Tuesday, May 31, 2011

Monk-ey Business

Readers of a certain age will remember Gary Hart, a graduate of Yale Divinity School, who dared the press to catch him womanizing on a boat called Monkey Business. The press obliged, thus quickly ending Hart's presidential ambitions. What is it, we wondered then and many times since, that makes smart, talented people fritter away their potential on stupid stunts?

We have wondered this lately as we consider the abbey Santa Croce in Gerusalemme, in Rome, which Benedict XVI has recently closed. Most of the press coverage -- like this titillating spread in the Daily Mail -- has centered on one tidbit, which is the occasional presence there of one Anna Nobili, a former lap-dancer turned nun, who now performs a new dance which is not, one gathers, sufficiently different from her old ones. Not to mention that Madonna visited! And yes, these are juicy details which play to all the cheap jokes about easy-living monastics which have been repeated through the ages, thus making for readily-digestible journalism.

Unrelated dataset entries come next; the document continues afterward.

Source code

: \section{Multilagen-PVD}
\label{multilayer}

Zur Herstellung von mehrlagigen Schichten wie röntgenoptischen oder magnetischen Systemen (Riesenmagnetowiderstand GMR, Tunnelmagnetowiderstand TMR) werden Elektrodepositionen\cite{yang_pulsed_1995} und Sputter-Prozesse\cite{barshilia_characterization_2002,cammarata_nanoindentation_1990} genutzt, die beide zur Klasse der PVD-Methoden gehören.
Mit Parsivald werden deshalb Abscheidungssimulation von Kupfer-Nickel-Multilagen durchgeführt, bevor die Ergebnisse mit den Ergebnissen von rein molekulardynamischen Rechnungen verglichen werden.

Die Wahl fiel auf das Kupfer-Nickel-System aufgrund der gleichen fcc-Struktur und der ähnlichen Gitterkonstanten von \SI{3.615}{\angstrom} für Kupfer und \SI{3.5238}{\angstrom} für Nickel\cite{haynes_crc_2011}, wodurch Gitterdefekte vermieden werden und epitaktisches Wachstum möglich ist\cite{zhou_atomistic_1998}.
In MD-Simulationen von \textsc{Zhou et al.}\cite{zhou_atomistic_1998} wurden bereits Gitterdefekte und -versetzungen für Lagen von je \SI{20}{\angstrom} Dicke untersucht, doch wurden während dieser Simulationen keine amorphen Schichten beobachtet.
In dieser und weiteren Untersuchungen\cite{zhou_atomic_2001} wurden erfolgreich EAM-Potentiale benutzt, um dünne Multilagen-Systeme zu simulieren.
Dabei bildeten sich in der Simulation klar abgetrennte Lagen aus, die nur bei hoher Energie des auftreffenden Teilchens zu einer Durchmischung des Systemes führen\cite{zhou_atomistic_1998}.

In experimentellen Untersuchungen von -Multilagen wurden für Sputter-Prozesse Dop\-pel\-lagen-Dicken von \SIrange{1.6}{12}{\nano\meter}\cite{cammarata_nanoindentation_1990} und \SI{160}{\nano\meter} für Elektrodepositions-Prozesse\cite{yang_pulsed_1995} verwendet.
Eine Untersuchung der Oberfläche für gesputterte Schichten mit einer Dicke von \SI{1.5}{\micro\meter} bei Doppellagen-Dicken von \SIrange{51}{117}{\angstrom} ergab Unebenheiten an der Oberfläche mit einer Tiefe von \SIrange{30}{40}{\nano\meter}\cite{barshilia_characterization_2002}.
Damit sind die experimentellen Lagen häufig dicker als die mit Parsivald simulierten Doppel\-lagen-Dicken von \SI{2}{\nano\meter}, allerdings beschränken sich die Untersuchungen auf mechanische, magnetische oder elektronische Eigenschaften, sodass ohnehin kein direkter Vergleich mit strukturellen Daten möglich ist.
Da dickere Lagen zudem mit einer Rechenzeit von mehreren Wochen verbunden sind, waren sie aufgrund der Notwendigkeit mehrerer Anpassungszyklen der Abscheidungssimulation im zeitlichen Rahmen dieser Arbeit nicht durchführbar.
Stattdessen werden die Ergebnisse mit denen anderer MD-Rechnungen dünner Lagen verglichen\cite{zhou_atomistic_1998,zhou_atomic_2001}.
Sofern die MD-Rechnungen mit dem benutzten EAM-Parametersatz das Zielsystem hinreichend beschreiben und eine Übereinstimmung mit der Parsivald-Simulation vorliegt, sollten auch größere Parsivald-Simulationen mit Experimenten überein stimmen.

But John Allen, in the National Catholic Reporter, urges a more sober assessment of the closure and its meaning. The Cistercians, who have been located there 450 years, have built a powerful reputation for Santa Croce:

Until quite recently the basilica was actually seen as a major success story. The consensus was that a renaissance was unfolding under Cistercian Abbot Simone Maria Fioraso, an ecclesiastical mover and shaker if ever there was one. Vocations were growing, and the basilica had become a crossroads for Italian nobility, political VIPs and pop culture icons.

In the autumn of 2008, Fioraso ... organized a six-day reading of the entire text of the Bible, called "The Bible Day and Night," carried live on Italian state TV [and in which many famous people took part].

It's tough to overestimate what a media sensation the event constituted in Italy. Headlines proclaimed, "Holy Cross in Jerusalem becomes a superstar."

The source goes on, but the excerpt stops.